- **Exercise details**: After finding the line that includes "人們聚集在這裡 聽 萬人" in the records below, transcribe it and each line after it through the last, exactly, and add nothing.

● ● ● ● ● ● ●

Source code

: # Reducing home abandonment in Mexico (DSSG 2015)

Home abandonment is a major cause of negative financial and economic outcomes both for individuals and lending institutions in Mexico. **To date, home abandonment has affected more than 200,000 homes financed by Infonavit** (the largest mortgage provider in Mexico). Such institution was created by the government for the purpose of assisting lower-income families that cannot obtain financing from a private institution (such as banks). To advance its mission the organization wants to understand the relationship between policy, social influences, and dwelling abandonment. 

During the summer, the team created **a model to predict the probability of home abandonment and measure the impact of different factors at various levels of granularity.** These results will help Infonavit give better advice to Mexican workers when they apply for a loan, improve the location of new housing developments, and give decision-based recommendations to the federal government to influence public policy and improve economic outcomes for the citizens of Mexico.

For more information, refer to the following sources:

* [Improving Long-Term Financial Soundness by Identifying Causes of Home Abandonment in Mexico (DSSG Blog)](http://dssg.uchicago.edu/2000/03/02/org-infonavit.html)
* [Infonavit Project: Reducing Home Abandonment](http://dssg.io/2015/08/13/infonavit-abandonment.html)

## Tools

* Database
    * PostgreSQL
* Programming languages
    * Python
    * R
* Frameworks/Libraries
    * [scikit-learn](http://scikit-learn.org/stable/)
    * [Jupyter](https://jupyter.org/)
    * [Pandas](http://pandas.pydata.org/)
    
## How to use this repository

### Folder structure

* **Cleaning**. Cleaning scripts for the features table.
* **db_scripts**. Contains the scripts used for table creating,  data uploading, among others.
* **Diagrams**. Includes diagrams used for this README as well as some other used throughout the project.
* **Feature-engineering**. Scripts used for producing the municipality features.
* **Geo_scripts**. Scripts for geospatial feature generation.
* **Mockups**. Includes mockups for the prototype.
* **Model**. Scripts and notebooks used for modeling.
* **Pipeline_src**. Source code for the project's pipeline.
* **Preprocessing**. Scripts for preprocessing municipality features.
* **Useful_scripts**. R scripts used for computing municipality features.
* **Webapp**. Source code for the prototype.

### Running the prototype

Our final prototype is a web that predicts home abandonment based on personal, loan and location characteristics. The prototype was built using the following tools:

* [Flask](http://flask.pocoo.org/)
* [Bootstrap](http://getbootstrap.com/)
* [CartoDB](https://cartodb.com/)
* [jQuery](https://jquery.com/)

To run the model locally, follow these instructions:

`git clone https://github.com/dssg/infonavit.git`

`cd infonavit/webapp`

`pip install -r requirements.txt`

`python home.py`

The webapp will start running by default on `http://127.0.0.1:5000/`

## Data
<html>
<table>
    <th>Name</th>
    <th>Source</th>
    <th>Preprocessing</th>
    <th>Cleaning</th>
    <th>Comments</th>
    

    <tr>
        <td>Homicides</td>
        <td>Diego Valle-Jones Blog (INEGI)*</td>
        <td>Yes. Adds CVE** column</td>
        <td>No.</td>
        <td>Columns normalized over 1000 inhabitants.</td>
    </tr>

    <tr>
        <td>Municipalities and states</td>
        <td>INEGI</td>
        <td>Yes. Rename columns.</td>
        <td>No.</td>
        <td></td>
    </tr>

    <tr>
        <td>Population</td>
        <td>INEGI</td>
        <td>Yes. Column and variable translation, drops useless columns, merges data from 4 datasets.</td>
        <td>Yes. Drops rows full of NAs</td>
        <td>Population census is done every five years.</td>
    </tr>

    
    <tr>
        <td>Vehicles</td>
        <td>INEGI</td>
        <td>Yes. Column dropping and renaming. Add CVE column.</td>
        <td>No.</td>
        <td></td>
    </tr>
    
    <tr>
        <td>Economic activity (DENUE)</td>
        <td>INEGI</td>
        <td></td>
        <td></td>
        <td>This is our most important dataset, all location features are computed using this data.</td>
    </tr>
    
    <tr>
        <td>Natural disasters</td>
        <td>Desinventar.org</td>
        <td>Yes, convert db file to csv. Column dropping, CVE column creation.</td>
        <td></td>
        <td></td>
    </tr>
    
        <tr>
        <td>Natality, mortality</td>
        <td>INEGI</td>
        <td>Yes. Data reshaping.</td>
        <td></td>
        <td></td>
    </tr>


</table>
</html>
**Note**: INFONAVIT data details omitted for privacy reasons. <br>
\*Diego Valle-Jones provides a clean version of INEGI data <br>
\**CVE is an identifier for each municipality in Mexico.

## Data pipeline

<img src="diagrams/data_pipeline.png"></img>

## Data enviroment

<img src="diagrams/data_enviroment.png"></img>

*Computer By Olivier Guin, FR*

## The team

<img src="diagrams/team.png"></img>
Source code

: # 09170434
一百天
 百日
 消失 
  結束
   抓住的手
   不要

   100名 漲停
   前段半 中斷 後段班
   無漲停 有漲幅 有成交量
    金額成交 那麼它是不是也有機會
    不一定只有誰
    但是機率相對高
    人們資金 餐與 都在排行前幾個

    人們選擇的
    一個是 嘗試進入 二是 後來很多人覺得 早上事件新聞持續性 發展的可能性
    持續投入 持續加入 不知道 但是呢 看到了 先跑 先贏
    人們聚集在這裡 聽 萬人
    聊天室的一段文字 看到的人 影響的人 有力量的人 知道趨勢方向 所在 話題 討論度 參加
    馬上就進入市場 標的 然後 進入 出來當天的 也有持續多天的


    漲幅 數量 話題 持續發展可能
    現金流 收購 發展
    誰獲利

● ● ● ● ● ● ●

- **Solution to this problem**:
    人們聚集在這裡 聽 萬人
    聊天室的一段文字 看到的人 影響的人 有力量的人 知道趨勢方向 所在 話題 討論度 參加
    馬上就進入市場 標的 然後 進入 出來當天的 也有持續多天的


    漲幅 數量 話題 持續發展可能
    現金流 收購 發展
    誰獲利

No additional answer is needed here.